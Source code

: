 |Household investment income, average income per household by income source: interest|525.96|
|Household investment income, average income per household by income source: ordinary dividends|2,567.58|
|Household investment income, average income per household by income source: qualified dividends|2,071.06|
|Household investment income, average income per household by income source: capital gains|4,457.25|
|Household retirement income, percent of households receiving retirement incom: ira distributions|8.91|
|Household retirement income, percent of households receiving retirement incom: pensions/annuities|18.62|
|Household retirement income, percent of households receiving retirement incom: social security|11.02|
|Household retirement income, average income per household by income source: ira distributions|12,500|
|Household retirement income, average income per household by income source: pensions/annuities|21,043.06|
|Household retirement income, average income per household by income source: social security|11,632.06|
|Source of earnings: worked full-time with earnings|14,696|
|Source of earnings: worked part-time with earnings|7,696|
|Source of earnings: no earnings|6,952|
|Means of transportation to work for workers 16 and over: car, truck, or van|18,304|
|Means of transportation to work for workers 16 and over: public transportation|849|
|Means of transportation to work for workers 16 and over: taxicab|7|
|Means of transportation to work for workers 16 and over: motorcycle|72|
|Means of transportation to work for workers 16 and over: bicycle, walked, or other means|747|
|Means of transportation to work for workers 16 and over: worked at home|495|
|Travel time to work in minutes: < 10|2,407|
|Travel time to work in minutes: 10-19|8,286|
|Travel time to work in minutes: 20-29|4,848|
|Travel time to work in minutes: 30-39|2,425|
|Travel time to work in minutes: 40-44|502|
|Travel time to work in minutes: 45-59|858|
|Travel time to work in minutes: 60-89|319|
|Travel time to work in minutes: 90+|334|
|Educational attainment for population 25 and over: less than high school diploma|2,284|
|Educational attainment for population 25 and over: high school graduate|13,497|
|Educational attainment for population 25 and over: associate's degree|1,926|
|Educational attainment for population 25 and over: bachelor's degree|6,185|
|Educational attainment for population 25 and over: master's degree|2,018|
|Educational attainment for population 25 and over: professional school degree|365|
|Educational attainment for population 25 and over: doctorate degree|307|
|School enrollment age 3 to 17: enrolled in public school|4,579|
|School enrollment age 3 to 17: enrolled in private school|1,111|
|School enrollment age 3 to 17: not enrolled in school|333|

== Problem description ==
For the span from the line containing "in minutes: 20-29|4,848|" through the last line of the entries above, transcribe each line exactly and leave out everything else.

== Response to the exercise ==
|Travel time to work in minutes: 20-29|4,848|
|Travel time to work in minutes: 30-39|2,425|
|Travel time to work in minutes: 40-44|502|
|Travel time to work in minutes: 45-59|858|
|Travel time to work in minutes: 60-89|319|
|Travel time to work in minutes: 90+|334|
|Educational attainment for population 25 and over: less than high school diploma|2,284|
|Educational attainment for population 25 and over: high school graduate|13,497|
|Educational attainment for population 25 and over: associate's degree|1,926|
|Educational attainment for population 25 and over: bachelor's degree|6,185|
|Educational attainment for population 25 and over: master's degree|2,018|
|Educational attainment for population 25 and over: professional school degree|365|
|Educational attainment for population 25 and over: doctorate degree|307|
|School enrollment age 3 to 17: enrolled in public school|4,579|
|School enrollment age 3 to 17: enrolled in private school|1,111|
|School enrollment age 3 to 17: not enrolled in school|333|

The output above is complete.